_STUDY MATERIAL_

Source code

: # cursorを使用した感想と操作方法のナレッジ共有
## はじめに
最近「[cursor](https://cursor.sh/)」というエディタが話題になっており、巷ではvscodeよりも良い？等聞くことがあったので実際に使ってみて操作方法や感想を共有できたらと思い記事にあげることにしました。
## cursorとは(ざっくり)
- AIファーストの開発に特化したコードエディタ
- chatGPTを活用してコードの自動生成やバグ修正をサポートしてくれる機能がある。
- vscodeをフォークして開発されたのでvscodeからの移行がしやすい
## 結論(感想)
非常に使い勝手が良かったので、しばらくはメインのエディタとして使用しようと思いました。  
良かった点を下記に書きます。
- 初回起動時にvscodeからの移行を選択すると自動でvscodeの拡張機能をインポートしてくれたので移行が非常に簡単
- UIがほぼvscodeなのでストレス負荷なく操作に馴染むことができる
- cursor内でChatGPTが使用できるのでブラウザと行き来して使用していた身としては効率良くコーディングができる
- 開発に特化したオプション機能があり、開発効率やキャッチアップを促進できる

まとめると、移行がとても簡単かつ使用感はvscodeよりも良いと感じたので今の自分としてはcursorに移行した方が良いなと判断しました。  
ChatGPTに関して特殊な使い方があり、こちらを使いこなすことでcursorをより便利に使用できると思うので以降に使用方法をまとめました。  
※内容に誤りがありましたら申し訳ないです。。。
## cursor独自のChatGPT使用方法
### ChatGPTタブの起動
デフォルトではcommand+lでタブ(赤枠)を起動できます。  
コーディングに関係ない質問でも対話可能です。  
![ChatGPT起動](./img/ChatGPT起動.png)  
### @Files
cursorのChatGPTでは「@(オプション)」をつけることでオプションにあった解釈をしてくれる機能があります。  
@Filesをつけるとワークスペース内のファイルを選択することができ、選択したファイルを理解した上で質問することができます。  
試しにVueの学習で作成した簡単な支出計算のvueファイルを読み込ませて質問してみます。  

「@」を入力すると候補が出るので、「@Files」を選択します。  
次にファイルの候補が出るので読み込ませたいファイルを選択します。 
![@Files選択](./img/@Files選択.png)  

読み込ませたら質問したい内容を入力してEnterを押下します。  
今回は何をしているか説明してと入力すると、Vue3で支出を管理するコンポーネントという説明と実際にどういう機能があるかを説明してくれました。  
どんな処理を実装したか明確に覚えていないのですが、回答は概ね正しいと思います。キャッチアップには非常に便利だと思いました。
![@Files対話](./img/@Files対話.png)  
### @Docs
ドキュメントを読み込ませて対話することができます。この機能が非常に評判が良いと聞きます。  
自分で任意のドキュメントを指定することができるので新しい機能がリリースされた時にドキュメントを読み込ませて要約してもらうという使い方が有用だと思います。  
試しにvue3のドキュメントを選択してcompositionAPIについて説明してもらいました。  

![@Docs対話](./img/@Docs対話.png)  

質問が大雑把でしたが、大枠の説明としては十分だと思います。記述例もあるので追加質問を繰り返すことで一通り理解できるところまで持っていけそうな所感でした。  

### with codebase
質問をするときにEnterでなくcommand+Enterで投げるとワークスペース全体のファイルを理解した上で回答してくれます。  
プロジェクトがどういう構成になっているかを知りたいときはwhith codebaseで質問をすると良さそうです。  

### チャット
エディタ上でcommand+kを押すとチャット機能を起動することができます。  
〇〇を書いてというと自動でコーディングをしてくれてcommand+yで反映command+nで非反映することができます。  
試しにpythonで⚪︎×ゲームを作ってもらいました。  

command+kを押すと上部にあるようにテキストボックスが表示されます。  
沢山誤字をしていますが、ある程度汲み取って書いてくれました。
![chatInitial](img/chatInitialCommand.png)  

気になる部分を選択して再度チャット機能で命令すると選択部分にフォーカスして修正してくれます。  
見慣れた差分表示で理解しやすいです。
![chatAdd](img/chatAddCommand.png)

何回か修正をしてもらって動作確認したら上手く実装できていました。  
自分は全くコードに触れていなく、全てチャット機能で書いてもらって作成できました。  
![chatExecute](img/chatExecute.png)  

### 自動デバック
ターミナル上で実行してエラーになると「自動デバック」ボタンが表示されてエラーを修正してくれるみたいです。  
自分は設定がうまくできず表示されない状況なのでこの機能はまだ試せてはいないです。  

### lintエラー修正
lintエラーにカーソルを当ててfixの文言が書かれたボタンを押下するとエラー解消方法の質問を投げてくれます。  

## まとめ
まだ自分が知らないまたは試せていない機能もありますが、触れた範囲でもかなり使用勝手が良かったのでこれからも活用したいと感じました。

_ACTION ITEM_
All that is needed is the exact run of lines above from the line containing "デフォルトではcommand+lでタブ(赤枠)を起動できます。" through the line containing "### lintエラー修正", both of them included.

_RESPONSE TO THIS TASK_
デフォルトではcommand+lでタブ(赤枠)を起動できます。  
コーディングに関係ない質問でも対話可能です。  
![ChatGPT起動](./img/ChatGPT起動.png)  
### @Files
cursorのChatGPTでは「@(オプション)」をつけることでオプションにあった解釈をしてくれる機能があります。  
@Filesをつけるとワークスペース内のファイルを選択することができ、選択したファイルを理解した上で質問することができます。  
試しにVueの学習で作成した簡単な支出計算のvueファイルを読み込ませて質問してみます。  

「@」を入力すると候補が出るので、「@Files」を選択します。  
次にファイルの候補が出るので読み込ませたいファイルを選択します。 
![@Files選択](./img/@Files選択.png)  

読み込ませたら質問したい内容を入力してEnterを押下します。  
今回は何をしているか説明してと入力すると、Vue3で支出を管理するコンポーネントという説明と実際にどういう機能があるかを説明してくれました。  
どんな処理を実装したか明確に覚えていないのですが、回答は概ね正しいと思います。キャッチアップには非常に便利だと思いました。
![@Files対話](./img/@Files対話.png)  
### @Docs
ドキュメントを読み込ませて対話することができます。この機能が非常に評判が良いと聞きます。  
自分で任意のドキュメントを指定することができるので新しい機能がリリースされた時にドキュメントを読み込ませて要約してもらうという使い方が有用だと思います。  
試しにvue3のドキュメントを選択してcompositionAPIについて説明してもらいました。  

![@Docs対話](./img/@Docs対話.png)  

質問が大雑把でしたが、大枠の説明としては十分だと思います。記述例もあるので追加質問を繰り返すことで一通り理解できるところまで持っていけそうな所感でした。  

### with codebase
質問をするときにEnterでなくcommand+Enterで投げるとワークスペース全体のファイルを理解した上で回答してくれます。  
プロジェクトがどういう構成になっているかを知りたいときはwhith codebaseで質問をすると良さそうです。  

### チャット
エディタ上でcommand+kを押すとチャット機能を起動することができます。  
〇〇を書いてというと自動でコーディングをしてくれてcommand+yで反映command+nで非反映することができます。  
試しにpythonで⚪︎×ゲームを作ってもらいました。  

command+kを押すと上部にあるようにテキストボックスが表示されます。  
沢山誤字をしていますが、ある程度汲み取って書いてくれました。
![chatInitial](img/chatInitialCommand.png)  

気になる部分を選択して再度チャット機能で命令すると選択部分にフォーカスして修正してくれます。  
見慣れた差分表示で理解しやすいです。
![chatAdd](img/chatAddCommand.png)

何回か修正をしてもらって動作確認したら上手く実装できていました。  
自分は全くコードに触れていなく、全てチャット機能で書いてもらって作成できました。  
![chatExecute](img/chatExecute.png)  

### 自動デバック
ターミナル上で実行してエラーになると「自動デバック」ボタンが表示されてエラーを修正してくれるみたいです。  
自分は設定がうまくできず表示されない状況なのでこの機能はまだ試せてはいないです。  

### lintエラー修正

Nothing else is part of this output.